Too many corporations wait too long before firing the boss

Friday, January 22nd, 2010

Too many corporations wait too long before firing the boss, Robin Hanson says:

Consider Michael Eisner at Disney, Carly Fiorina at HP, Jack Stahl at Revlon and Scott McNealy at Sun. All of these chief executive officers were kept on long past the point when a rational owner of the companies in question would have told them to leave.

Why are boards so slow to fire the chief? One reason is that they don’t have enough skin in the game. They own few shares and therefore don’t feel obligated to protect their investment from an out-of-touch boss. Besides, most of them owe their cushy jobs to the chief executive.

Hanson suggests a solution though:

Set up two new stock markets where investors would be making not outright bets on the future of a company but conditional bets. In one market the trades are consummated only if the current chief executive remains in place at the end of the current quarter. In the other market the trades are consummated only if the incumbent is bounced out by the end of the quarter. The price spread between these two markets would send a signal about whether the boss should stay or go.

The directors’ job then would be to listen to the markets, and, if a wide enough spread opens up in favor of a departure, get out the pink slip.

Hanson believes that such fire-the-CEO markets could evolve into a political tool superior to one-vote-per-person democracy — something he calls futarchy. Mencius Moldbug, no fan of democracy, is no fan of futarchy either and dismisses it out of hand as too easy to manipulate. Hanson retorts:

In the debate, I suggested we start by trying fire-the-CEO markets, and only gradually rely more on them in CEO decisions as such markets collect good track records. Moldbug seems to accept wide trading in ordinary stock markets because he doesn’t think any decisions depend on them, but strongly advises against allowing non-employees to trade in fire-the-CEO markets, due to manipulation concerns. But even a track record showing that firms which followed market advice do better on average than firms that do not would not persuade him.

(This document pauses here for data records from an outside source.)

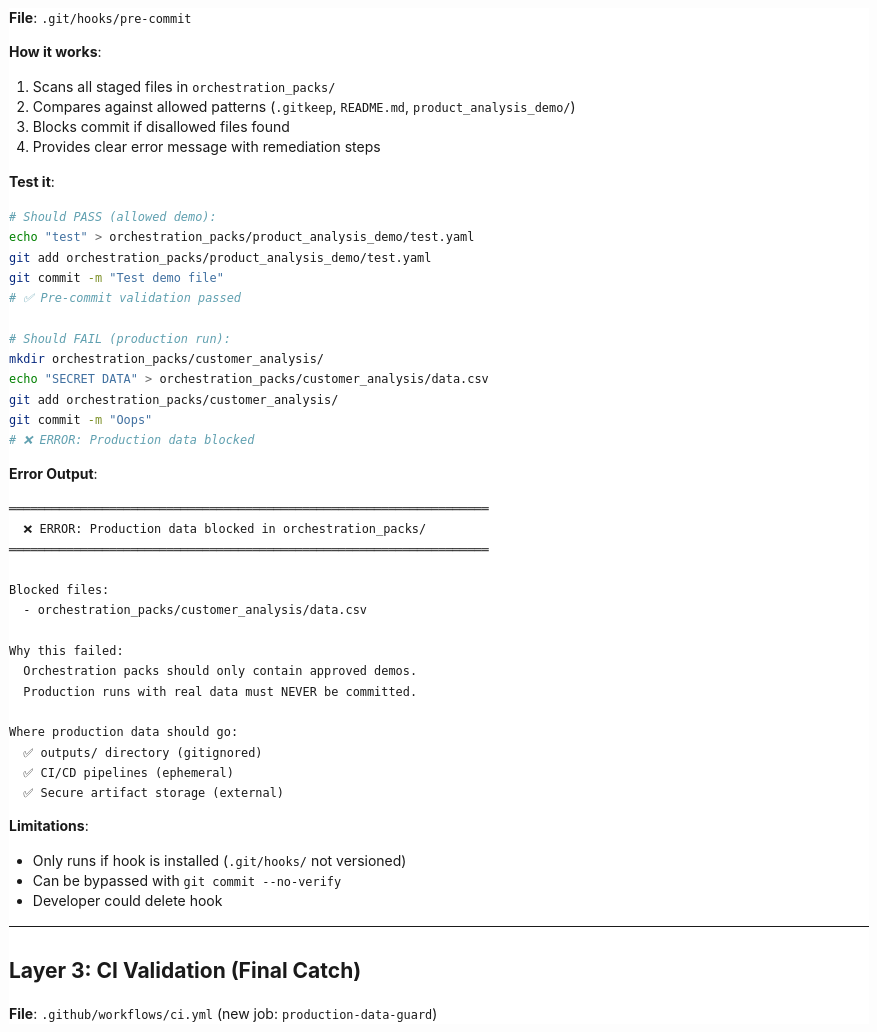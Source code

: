 **File**: `.git/hooks/pre-commit`

**How it works**:
1. Scans all staged files in `orchestration_packs/`
2. Compares against allowed patterns (`.gitkeep`, `README.md`, `product_analysis_demo/`)
3. Blocks commit if disallowed files found
4. Provides clear error message with remediation steps

**Test it**:
```bash
# Should PASS (allowed demo):
echo "test" > orchestration_packs/product_analysis_demo/test.yaml
git add orchestration_packs/product_analysis_demo/test.yaml
git commit -m "Test demo file"
# ✅ Pre-commit validation passed

# Should FAIL (production run):
mkdir orchestration_packs/customer_analysis/
echo "SECRET DATA" > orchestration_packs/customer_analysis/data.csv
git add orchestration_packs/customer_analysis/
git commit -m "Oops"
# ❌ ERROR: Production data blocked
```

**Error Output**:
```
═══════════════════════════════════════════════════════════════════
  ❌ ERROR: Production data blocked in orchestration_packs/
═══════════════════════════════════════════════════════════════════

Blocked files:
  - orchestration_packs/customer_analysis/data.csv

Why this failed:
  Orchestration packs should only contain approved demos.
  Production runs with real data must NEVER be committed.

Where production data should go:
  ✅ outputs/ directory (gitignored)
  ✅ CI/CD pipelines (ephemeral)
  ✅ Secure artifact storage (external)
```

**Limitations**:
- Only runs if hook is installed (`.git/hooks/` not versioned)
- Can be bypassed with `git commit --no-verify`
- Developer could delete hook

---

## Layer 3: CI Validation (Final Catch)

**File**: `.github/workflows/ci.yml` (new job: `production-data-guard`)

In fact, Moldbug the “engineer” says no data anyone could collect in the lab or in any organization smaller than a nation would be relevant, and even with nations he doubts we’d see hidden manipulation. Nor does any data collected in the last century test his belief that the best governments are single rulers running city-sized polities with iron fists and complete discretion. It is not even clear what prior data makes his case — apparently it can’t be summarized in any concise form; you have to just read dozens of books and have a feel for it.

Not only does Moldbug know such iron fists would rule best, allow emigration, not cheat their investors, and never ever accept manipulator payola, he apparently knows this deductively, as a noble philosopher, not like we data-addicted pansy social scientists. And he has no interest in improvements in the status quo below his philosopher-deduced-best pinacle.

What more can one say to such a person?